:: RECORDS PROVIDED ::
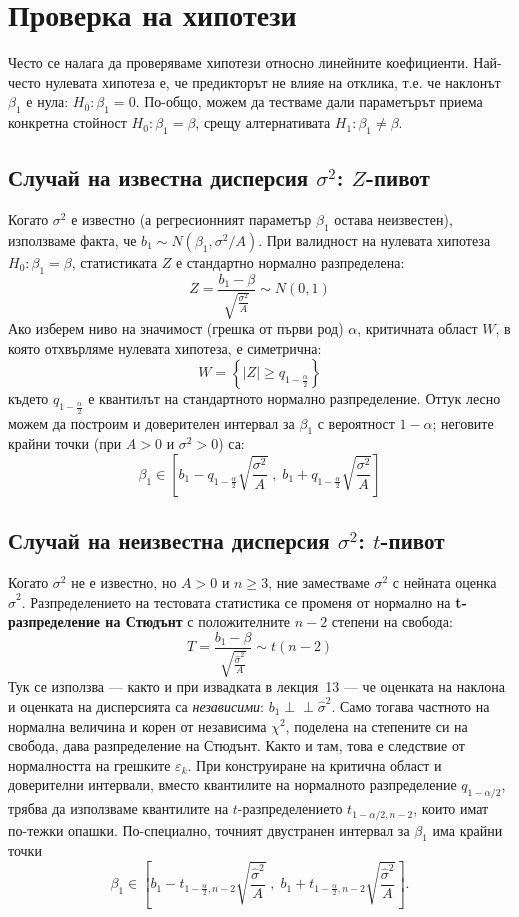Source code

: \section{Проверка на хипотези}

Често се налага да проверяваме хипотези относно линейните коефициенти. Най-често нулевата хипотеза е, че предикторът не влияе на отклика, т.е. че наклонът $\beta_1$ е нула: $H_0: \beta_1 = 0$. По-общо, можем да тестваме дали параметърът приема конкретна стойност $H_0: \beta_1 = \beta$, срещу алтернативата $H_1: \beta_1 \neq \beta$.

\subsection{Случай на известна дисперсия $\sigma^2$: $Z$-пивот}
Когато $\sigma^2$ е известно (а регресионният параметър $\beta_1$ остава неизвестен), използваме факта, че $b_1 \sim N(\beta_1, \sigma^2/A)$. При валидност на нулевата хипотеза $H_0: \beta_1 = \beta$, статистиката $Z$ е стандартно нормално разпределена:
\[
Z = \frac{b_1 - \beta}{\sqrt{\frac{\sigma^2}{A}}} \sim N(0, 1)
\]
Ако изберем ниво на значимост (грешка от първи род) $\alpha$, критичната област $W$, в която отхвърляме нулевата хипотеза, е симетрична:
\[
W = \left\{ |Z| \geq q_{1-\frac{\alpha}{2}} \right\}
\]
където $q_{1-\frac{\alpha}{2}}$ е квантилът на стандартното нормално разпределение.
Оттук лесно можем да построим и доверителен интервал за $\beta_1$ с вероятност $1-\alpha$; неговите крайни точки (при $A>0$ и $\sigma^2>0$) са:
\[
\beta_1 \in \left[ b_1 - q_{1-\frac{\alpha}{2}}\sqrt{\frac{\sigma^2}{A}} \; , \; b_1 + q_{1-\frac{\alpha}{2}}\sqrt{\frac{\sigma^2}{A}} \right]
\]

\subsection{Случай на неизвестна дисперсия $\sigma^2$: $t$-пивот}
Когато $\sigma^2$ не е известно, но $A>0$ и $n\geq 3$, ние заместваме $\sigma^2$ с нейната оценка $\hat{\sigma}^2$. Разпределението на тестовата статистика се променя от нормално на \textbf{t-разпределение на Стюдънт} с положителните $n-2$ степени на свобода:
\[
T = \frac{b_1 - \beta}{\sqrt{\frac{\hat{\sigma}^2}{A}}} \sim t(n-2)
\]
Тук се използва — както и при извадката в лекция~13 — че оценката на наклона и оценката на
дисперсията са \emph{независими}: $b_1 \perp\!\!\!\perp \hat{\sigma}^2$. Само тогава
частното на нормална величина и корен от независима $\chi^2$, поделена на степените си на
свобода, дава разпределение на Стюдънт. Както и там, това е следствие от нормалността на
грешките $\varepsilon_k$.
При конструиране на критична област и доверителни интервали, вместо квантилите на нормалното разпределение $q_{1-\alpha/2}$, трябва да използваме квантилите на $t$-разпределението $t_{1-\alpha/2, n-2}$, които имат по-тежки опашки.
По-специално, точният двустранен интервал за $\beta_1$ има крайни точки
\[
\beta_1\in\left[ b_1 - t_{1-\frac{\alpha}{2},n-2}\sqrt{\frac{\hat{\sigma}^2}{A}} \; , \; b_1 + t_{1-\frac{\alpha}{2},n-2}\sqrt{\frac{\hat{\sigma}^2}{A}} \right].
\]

:: WORK REQUEST ::
Could you find every line in the records above that contains the word "област" and copy it?

:: SOLVED EXERCISE ::
Ако изберем ниво на значимост (грешка от първи род) $\alpha$, критичната област $W$, в която отхвърляме нулевата хипотеза, е симетрична:
При конструиране на критична област и доверителни интервали, вместо квантилите на нормалното разпределение $q_{1-\alpha/2}$, трябва да използваме квантилите на $t$-разпределението $t_{1-\alpha/2, n-2}$, които имат по-тежки опашки.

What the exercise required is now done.